**What to work on**
All entries below are to be returned in full, exactly as they stand.

**Materials provided**
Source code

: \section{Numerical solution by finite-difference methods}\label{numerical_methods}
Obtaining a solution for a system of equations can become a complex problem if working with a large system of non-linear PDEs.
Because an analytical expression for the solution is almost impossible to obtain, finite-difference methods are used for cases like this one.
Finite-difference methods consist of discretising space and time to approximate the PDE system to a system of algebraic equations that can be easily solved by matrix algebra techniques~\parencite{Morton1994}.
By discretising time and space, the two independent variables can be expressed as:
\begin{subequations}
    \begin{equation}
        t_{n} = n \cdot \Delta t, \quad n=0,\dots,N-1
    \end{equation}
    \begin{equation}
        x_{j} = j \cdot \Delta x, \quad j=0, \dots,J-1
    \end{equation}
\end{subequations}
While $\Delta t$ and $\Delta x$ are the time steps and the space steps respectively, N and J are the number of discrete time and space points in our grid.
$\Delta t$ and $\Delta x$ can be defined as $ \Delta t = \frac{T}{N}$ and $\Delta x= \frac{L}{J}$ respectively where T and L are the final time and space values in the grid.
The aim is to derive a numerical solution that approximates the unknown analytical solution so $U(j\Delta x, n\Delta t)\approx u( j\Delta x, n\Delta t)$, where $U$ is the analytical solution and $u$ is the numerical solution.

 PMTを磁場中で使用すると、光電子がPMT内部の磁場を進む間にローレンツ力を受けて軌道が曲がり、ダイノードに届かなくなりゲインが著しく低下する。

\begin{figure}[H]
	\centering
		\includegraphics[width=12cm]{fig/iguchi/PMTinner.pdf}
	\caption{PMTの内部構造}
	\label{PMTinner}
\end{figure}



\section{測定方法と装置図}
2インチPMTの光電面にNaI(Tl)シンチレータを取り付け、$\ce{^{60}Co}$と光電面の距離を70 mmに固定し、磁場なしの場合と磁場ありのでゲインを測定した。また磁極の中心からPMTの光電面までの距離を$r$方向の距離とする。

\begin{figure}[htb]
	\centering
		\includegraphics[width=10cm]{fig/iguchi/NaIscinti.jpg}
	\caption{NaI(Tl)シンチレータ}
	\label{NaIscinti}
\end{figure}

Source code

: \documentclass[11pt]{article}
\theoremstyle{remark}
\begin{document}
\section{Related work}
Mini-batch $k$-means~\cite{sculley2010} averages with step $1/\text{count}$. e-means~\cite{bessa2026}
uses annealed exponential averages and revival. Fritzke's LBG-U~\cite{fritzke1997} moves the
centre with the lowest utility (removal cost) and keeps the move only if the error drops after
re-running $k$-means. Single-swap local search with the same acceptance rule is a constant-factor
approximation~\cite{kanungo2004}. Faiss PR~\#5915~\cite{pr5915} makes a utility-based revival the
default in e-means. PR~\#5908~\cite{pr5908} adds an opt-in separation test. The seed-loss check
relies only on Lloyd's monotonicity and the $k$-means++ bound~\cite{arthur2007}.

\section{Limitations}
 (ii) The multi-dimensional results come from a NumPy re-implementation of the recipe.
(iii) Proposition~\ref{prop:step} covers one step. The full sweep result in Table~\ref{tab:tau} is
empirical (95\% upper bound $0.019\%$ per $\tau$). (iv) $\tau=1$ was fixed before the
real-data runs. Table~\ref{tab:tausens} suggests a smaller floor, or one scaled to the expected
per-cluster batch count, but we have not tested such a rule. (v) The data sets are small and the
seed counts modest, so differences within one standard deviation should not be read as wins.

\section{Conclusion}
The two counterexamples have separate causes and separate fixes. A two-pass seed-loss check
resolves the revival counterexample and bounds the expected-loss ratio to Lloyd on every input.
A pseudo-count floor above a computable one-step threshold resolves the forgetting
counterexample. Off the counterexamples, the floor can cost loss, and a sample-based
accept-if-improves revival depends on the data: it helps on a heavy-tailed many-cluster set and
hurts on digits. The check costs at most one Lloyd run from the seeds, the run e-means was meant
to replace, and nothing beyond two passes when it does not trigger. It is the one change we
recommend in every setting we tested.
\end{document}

**Answer box**
Source code

: \section{Numerical solution by finite-difference methods}\label{numerical_methods}
Obtaining a solution for a system of equations can become a complex problem if working with a large system of non-linear PDEs.
Because an analytical expression for the solution is almost impossible to obtain, finite-difference methods are used for cases like this one.
Finite-difference methods consist of discretising space and time to approximate the PDE system to a system of algebraic equations that can be easily solved by matrix algebra techniques~\parencite{Morton1994}.
By discretising time and space, the two independent variables can be expressed as:
\begin{subequations}
    \begin{equation}
        t_{n} = n \cdot \Delta t, \quad n=0,\dots,N-1
    \end{equation}
    \begin{equation}
        x_{j} = j \cdot \Delta x, \quad j=0, \dots,J-1
    \end{equation}
\end{subequations}
While $\Delta t$ and $\Delta x$ are the time steps and the space steps respectively, N and J are the number of discrete time and space points in our grid.
$\Delta t$ and $\Delta x$ can be defined as $ \Delta t = \frac{T}{N}$ and $\Delta x= \frac{L}{J}$ respectively where T and L are the final time and space values in the grid.
The aim is to derive a numerical solution that approximates the unknown analytical solution so $U(j\Delta x, n\Delta t)\approx u( j\Delta x, n\Delta t)$, where $U$ is the analytical solution and $u$ is the numerical solution.

 PMTを磁場中で使用すると、光電子がPMT内部の磁場を進む間にローレンツ力を受けて軌道が曲がり、ダイノードに届かなくなりゲインが著しく低下する。

\begin{figure}[H]
	\centering
		\includegraphics[width=12cm]{fig/iguchi/PMTinner.pdf}
	\caption{PMTの内部構造}
	\label{PMTinner}
\end{figure}



\section{測定方法と装置図}
2インチPMTの光電面にNaI(Tl)シンチレータを取り付け、$\ce{^{60}Co}$と光電面の距離を70 mmに固定し、磁場なしの場合と磁場ありのでゲインを測定した。また磁極の中心からPMTの光電面までの距離を$r$方向の距離とする。

\begin{figure}[htb]
	\centering
		\includegraphics[width=10cm]{fig/iguchi/NaIscinti.jpg}
	\caption{NaI(Tl)シンチレータ}
	\label{NaIscinti}
\end{figure}

Source code

: \documentclass[11pt]{article}
\theoremstyle{remark}
\begin{document}
\section{Related work}
Mini-batch $k$-means~\cite{sculley2010} averages with step $1/\text{count}$. e-means~\cite{bessa2026}
uses annealed exponential averages and revival. Fritzke's LBG-U~\cite{fritzke1997} moves the
centre with the lowest utility (removal cost) and keeps the move only if the error drops after
re-running $k$-means. Single-swap local search with the same acceptance rule is a constant-factor
approximation~\cite{kanungo2004}. Faiss PR~\#5915~\cite{pr5915} makes a utility-based revival the
default in e-means. PR~\#5908~\cite{pr5908} adds an opt-in separation test. The seed-loss check
relies only on Lloyd's monotonicity and the $k$-means++ bound~\cite{arthur2007}.

\section{Limitations}
 (ii) The multi-dimensional results come from a NumPy re-implementation of the recipe.
(iii) Proposition~\ref{prop:step} covers one step. The full sweep result in Table~\ref{tab:tau} is
empirical (95\% upper bound $0.019\%$ per $\tau$). (iv) $\tau=1$ was fixed before the
real-data runs. Table~\ref{tab:tausens} suggests a smaller floor, or one scaled to the expected
per-cluster batch count, but we have not tested such a rule. (v) The data sets are small and the
seed counts modest, so differences within one standard deviation should not be read as wins.

\section{Conclusion}
The two counterexamples have separate causes and separate fixes. A two-pass seed-loss check
resolves the revival counterexample and bounds the expected-loss ratio to Lloyd on every input.
A pseudo-count floor above a computable one-step threshold resolves the forgetting
counterexample. Off the counterexamples, the floor can cost loss, and a sample-based
accept-if-improves revival depends on the data: it helps on a heavy-tailed many-cluster set and
hurts on digits. The check costs at most one Lloyd run from the seeds, the run e-means was meant
to replace, and nothing beyond two passes when it does not trigger. It is the one change we
recommend in every setting we tested.
\end{document}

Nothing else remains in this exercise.